═════ Data supplied ═════

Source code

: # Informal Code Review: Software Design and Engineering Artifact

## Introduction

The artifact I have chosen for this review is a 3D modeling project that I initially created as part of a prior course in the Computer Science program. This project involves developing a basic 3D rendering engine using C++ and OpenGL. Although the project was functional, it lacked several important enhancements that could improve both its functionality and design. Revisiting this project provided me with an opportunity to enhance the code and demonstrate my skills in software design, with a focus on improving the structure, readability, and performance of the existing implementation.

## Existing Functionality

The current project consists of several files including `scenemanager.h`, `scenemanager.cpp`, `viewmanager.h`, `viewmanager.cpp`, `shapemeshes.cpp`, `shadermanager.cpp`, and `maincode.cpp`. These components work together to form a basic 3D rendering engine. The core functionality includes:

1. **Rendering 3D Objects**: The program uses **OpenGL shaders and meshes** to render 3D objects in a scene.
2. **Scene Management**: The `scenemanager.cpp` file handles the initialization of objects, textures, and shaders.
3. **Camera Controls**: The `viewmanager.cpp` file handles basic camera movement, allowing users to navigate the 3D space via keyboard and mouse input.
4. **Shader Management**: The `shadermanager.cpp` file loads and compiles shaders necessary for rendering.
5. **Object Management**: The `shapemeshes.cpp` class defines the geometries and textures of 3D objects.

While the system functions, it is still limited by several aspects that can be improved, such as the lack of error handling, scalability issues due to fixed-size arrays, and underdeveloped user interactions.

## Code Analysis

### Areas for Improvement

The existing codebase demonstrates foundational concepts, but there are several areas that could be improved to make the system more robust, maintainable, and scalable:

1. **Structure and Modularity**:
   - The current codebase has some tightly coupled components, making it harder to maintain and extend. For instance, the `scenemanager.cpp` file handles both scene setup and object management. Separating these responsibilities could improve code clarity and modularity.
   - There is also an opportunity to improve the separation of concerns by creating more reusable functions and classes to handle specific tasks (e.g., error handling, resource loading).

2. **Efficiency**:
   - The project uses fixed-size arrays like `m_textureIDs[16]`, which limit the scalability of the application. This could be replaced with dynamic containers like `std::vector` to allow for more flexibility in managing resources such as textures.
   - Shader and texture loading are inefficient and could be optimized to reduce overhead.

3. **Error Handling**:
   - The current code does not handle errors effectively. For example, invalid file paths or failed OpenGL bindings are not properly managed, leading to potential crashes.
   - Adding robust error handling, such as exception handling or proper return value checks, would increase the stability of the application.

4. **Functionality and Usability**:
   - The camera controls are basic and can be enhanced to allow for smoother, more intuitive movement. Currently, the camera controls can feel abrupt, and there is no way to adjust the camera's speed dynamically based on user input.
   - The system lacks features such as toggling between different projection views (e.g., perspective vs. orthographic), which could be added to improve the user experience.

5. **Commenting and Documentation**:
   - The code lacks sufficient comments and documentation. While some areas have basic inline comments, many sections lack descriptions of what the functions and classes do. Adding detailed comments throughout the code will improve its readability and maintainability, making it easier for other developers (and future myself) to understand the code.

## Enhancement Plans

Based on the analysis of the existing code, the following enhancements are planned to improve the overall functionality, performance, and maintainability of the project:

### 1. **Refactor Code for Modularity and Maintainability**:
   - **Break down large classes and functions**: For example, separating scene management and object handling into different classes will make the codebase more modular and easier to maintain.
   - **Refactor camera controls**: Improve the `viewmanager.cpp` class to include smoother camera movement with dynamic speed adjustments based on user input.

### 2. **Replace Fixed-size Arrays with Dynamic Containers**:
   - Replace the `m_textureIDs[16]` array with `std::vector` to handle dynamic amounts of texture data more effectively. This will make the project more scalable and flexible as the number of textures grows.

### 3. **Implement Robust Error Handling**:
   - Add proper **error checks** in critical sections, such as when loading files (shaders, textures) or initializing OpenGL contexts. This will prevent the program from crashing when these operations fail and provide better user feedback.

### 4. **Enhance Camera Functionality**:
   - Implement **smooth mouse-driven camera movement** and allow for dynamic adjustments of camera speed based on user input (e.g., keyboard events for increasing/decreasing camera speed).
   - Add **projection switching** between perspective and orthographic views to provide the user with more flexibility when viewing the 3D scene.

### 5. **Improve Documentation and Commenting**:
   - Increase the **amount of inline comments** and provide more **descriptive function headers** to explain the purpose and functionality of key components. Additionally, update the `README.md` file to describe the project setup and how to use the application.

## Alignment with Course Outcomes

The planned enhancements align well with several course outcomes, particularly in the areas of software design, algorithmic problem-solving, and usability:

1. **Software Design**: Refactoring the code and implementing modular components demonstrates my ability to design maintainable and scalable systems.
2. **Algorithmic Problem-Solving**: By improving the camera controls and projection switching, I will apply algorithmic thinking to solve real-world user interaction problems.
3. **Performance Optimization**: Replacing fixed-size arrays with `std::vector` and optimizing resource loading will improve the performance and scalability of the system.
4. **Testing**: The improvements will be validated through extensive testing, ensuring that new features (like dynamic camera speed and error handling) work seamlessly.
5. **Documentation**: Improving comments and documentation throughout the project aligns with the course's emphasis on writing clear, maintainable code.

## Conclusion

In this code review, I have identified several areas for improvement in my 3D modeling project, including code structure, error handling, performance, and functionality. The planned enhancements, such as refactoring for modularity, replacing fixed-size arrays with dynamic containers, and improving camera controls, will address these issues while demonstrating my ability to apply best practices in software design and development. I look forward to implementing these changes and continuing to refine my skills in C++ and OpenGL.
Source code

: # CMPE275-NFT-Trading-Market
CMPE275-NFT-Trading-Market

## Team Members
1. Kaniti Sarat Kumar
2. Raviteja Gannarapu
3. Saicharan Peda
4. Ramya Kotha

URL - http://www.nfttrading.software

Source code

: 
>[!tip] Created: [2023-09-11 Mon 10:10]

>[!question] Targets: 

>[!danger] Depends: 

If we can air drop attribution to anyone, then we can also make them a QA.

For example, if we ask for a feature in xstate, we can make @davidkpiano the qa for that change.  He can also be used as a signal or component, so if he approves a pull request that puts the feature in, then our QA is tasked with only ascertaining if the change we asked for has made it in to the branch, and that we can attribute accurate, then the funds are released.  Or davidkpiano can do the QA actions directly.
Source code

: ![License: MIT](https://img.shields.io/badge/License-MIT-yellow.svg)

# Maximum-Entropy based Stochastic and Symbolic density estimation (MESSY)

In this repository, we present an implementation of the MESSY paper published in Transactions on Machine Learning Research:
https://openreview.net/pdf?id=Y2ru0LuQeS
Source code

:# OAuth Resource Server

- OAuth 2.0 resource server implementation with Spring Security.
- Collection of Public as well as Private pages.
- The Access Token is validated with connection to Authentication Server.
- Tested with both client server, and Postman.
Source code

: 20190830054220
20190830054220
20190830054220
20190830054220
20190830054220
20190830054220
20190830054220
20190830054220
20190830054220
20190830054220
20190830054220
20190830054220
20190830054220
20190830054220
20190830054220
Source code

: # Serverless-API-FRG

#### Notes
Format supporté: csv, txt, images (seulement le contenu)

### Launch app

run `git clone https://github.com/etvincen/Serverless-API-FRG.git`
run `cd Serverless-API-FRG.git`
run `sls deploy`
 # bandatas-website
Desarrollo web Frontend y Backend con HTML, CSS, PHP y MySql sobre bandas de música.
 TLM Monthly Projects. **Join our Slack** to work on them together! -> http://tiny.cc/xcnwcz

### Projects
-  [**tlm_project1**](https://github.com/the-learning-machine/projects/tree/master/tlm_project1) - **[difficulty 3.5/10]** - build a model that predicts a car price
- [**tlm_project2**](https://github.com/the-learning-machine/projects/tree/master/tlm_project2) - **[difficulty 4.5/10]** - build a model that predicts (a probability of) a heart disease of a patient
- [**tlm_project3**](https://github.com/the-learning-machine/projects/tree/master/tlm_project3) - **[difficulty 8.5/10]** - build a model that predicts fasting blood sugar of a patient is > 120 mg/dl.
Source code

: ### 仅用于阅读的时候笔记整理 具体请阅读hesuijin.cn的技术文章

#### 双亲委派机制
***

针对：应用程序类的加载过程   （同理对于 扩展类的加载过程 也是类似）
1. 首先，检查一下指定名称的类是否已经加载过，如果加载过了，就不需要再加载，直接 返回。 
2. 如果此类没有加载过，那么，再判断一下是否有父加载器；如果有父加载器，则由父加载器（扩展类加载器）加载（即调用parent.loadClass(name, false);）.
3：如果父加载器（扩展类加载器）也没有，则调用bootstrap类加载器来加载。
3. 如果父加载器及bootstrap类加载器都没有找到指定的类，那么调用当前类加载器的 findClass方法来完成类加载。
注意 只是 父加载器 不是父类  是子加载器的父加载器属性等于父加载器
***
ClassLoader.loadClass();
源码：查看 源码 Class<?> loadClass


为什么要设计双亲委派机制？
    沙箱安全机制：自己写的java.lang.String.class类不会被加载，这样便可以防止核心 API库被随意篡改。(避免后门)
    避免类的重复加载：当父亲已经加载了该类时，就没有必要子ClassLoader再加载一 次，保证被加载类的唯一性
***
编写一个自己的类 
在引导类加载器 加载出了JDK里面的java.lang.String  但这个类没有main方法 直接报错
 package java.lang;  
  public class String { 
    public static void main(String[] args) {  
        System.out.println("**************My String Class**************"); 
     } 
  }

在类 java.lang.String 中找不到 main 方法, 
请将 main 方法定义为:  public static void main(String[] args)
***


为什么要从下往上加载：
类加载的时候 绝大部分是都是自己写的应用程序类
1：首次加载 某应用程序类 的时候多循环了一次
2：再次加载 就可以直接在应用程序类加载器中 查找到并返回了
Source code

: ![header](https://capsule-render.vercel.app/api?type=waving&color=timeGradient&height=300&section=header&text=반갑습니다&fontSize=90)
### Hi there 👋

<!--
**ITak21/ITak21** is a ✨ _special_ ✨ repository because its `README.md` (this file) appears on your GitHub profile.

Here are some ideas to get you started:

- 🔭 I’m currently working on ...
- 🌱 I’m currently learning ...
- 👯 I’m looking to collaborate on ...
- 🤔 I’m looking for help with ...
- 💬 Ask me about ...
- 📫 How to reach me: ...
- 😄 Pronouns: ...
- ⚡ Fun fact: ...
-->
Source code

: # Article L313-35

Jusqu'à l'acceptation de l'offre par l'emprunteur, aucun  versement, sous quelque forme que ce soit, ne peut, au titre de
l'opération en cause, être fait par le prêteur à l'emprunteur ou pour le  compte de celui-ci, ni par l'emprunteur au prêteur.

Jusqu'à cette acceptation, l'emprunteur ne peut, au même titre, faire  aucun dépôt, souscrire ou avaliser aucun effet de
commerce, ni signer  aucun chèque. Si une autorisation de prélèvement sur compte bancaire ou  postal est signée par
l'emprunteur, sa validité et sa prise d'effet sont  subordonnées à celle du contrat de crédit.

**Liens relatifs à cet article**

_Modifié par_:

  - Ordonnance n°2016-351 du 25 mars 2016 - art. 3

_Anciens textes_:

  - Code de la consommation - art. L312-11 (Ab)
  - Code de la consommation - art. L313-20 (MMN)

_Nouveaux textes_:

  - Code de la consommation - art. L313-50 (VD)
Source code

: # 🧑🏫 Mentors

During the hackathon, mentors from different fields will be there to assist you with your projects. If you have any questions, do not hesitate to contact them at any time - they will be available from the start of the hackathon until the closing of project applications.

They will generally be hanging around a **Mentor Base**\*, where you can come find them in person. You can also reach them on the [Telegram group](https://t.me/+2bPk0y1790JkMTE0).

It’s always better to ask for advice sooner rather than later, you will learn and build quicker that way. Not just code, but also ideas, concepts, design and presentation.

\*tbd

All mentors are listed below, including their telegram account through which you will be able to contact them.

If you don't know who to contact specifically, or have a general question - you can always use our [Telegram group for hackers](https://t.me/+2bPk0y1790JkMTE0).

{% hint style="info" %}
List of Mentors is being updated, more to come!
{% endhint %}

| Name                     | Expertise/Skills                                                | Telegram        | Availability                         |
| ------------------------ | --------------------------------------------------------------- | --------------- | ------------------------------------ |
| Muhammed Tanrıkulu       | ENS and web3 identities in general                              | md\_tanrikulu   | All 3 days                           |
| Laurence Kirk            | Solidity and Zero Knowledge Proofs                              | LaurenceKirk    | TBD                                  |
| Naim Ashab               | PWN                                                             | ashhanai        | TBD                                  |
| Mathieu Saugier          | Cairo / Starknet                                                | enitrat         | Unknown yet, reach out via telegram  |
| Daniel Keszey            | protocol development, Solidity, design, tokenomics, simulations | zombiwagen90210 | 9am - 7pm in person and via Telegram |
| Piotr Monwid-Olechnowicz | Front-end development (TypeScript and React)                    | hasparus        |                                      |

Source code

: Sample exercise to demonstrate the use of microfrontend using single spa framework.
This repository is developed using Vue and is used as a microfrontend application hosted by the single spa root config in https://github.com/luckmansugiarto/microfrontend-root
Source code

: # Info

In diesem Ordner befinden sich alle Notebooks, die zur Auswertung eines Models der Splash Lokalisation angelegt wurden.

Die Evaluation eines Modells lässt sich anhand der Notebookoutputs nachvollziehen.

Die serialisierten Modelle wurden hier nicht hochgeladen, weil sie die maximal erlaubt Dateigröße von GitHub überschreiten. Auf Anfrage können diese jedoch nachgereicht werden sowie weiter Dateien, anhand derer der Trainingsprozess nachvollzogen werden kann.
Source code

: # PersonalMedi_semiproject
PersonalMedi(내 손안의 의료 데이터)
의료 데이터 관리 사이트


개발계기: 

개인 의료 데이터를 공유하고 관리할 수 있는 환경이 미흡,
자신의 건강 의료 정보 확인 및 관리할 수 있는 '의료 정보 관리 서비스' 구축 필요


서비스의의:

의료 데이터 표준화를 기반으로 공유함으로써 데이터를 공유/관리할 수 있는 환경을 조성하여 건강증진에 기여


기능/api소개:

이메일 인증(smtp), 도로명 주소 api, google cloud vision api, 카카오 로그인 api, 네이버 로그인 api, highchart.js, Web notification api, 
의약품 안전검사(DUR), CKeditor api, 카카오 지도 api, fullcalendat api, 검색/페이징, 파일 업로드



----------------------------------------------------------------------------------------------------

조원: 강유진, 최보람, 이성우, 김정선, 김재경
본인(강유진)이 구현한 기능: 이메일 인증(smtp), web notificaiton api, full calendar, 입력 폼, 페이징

═════

Exercise aim –
Locate the word "sections" in the entries, and copy every line where it is found.

Solution for this task –
   - The code lacks sufficient comments and documentation. While some areas have basic inline comments, many sections lack descriptions of what the functions and classes do. Adding detailed comments throughout the code will improve its readability and maintainability, making it easier for other developers (and future myself) to understand the code.
   - Add proper **error checks** in critical sections, such as when loading files (shaders, textures) or initializing OpenGL contexts. This will prevent the program from crashing when these operations fail and provide better user feedback.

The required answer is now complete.